Prompt: Exact copy, pictures excluded: write out every line below.

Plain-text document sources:
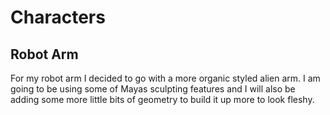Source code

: # Characters

## Robot Arm

For my robot arm I decided to go with a more organic styled alien arm. I am going to be using some of Mayas sculpting features and I will also be adding some more little bits of geometry to build it up more to look fleshy.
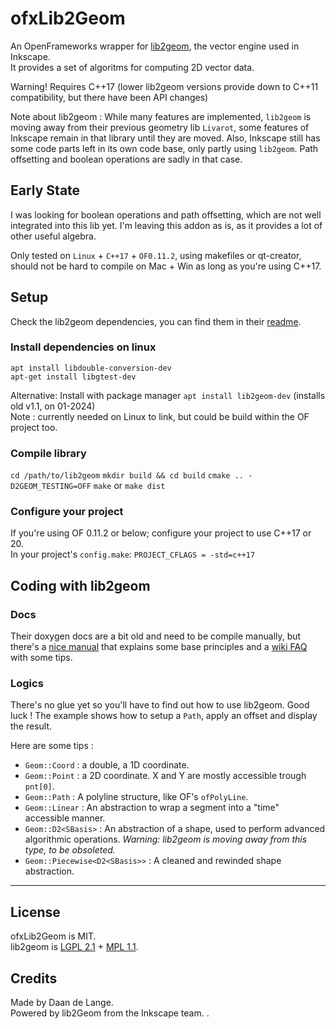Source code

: 
# ofxLib2Geom

An OpenFrameworks wrapper for [lib2geom](https://gitlab.com/inkscape/lib2geom/), the vector engine used in Inkscape.  
It provides a set of algoritms for computing 2D vector data.

Warning! Requires C++17 (lower lib2geom versions provide down to C++11 compatibility, but there have been API changes)

Note about lib2geom : While many features are implemented, `lib2geom` is moving away from their previous geometry lib `Livarot`, some features of Inkscape remain in that library until they are moved. Also, Inkscape still has some code parts left in its own code base, only partly using `lib2geom`. Path offsetting and boolean operations are sadly in that case.

## Early State
I was looking for boolean operations and path offsetting, which are not well integrated into this lib yet. I'm leaving this addon as is, as it provides a lot of other useful algebra.

Only tested on `Linux` + `C++17` + `OF0.11.2`, using makefiles or qt-creator, should not be hard to compile on Mac + Win as long as you're using C++17.

## Setup
Check the lib2geom dependencies, you can find them in their [readme](https://gitlab.com/inkscape/lib2geom/-/blob/master/README.md).

### Install dependencies on linux
`apt install libdouble-conversion-dev`  
`apt-get install libgtest-dev`

Alternative: Install with package manager `apt install lib2geom-dev` (installs old v1.1, on 01-2024)  
Note : currently needed on Linux to link, but could be build within the OF project too. 


### Compile library
`cd /path/to/lib2geom`
`mkdir build && cd build`
`cmake .. -D2GEOM_TESTING=OFF`
`make` or `make dist`

### Configure your project
If you're using OF 0.11.2 or below; configure your project to use C++17 or 20.  
In your project's `config.make`: `PROJECT_CFLAGS = -std=c++17`

## Coding with lib2geom

### Docs
Their doxygen docs are a bit old and need to be compile manually, but there's a [nice manual](https://gitlab.com/inkscape/lib2geom/-/tree/master/doc/manual2) that explains some base principles and a [wiki FAQ](https://wiki.inkscape.org/wiki/Working_with_2Geom_FAQ) with some tips.

### Logics
There's no glue yet so you'll have to find out how to use lib2geom. Good luck ! The example shows how to setup a `Path`, apply an offset and display the result.

Here are some tips :
- `Geom::Coord` : a double, a 1D coordinate.
- `Geom::Point` : a 2D coordinate. X and Y are mostly accessible trough `pnt[0]`.
- `Geom::Path` : A polyline structure, like OF's `ofPolyLine`.
- `Geom::Linear` : An abstraction to wrap a segment into a "time" accessible manner.
- `Geom::D2<SBasis>` : An abstraction of a shape, used to perform advanced algorithmic operations. _Warning: lib2geom is moving away from this type, to be obsoleted._
- `Geom::Piecewise<D2<SBasis>>` : A cleaned and rewinded shape abstraction.

- - - -

## License
ofxLib2Geom is MIT.  
lib2geom is [LGPL 2.1](https://gitlab.com/inkscape/lib2geom/-/blob/master/COPYING-LGPL-2.1) + [MPL 1.1](https://gitlab.com/inkscape/lib2geom/-/blob/master/COPYING-MPL-1.1).

## Credits
Made by Daan de Lange.  
Powered by lib2Geom from the Inkscape team.
.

Exercise output:
Source code

: # Characters

## Robot Arm

For my robot arm I decided to go with a more organic styled alien arm. I am going to be using some of Mayas sculpting features and I will also be adding some more little bits of geometry to build it up more to look fleshy.
Source code

: 
# ofxLib2Geom

An OpenFrameworks wrapper for [lib2geom](https://gitlab.com/inkscape/lib2geom/), the vector engine used in Inkscape.  
It provides a set of algoritms for computing 2D vector data.

Warning! Requires C++17 (lower lib2geom versions provide down to C++11 compatibility, but there have been API changes)

Note about lib2geom : While many features are implemented, `lib2geom` is moving away from their previous geometry lib `Livarot`, some features of Inkscape remain in that library until they are moved. Also, Inkscape still has some code parts left in its own code base, only partly using `lib2geom`. Path offsetting and boolean operations are sadly in that case.

## Early State
I was looking for boolean operations and path offsetting, which are not well integrated into this lib yet. I'm leaving this addon as is, as it provides a lot of other useful algebra.

Only tested on `Linux` + `C++17` + `OF0.11.2`, using makefiles or qt-creator, should not be hard to compile on Mac + Win as long as you're using C++17.

## Setup
Check the lib2geom dependencies, you can find them in their [readme](https://gitlab.com/inkscape/lib2geom/-/blob/master/README.md).

### Install dependencies on linux
`apt install libdouble-conversion-dev`  
`apt-get install libgtest-dev`

Alternative: Install with package manager `apt install lib2geom-dev` (installs old v1.1, on 01-2024)  
Note : currently needed on Linux to link, but could be build within the OF project too. 


### Compile library
`cd /path/to/lib2geom`
`mkdir build && cd build`
`cmake .. -D2GEOM_TESTING=OFF`
`make` or `make dist`

### Configure your project
If you're using OF 0.11.2 or below; configure your project to use C++17 or 20.  
In your project's `config.make`: `PROJECT_CFLAGS = -std=c++17`

## Coding with lib2geom

### Docs
Their doxygen docs are a bit old and need to be compile manually, but there's a [nice manual](https://gitlab.com/inkscape/lib2geom/-/tree/master/doc/manual2) that explains some base principles and a [wiki FAQ](https://wiki.inkscape.org/wiki/Working_with_2Geom_FAQ) with some tips.

### Logics
There's no glue yet so you'll have to find out how to use lib2geom. Good luck ! The example shows how to setup a `Path`, apply an offset and display the result.

Here are some tips :
- `Geom::Coord` : a double, a 1D coordinate.
- `Geom::Point` : a 2D coordinate. X and Y are mostly accessible trough `pnt[0]`.
- `Geom::Path` : A polyline structure, like OF's `ofPolyLine`.
- `Geom::Linear` : An abstraction to wrap a segment into a "time" accessible manner.
- `Geom::D2<SBasis>` : An abstraction of a shape, used to perform advanced algorithmic operations. _Warning: lib2geom is moving away from this type, to be obsoleted._
- `Geom::Piecewise<D2<SBasis>>` : A cleaned and rewinded shape abstraction.

- - - -

## License
ofxLib2Geom is MIT.  
lib2geom is [LGPL 2.1](https://gitlab.com/inkscape/lib2geom/-/blob/master/COPYING-LGPL-2.1) + [MPL 1.1](https://gitlab.com/inkscape/lib2geom/-/blob/master/COPYING-MPL-1.1).

## Credits
Made by Daan de Lange.  
Powered by lib2Geom from the Inkscape team.
.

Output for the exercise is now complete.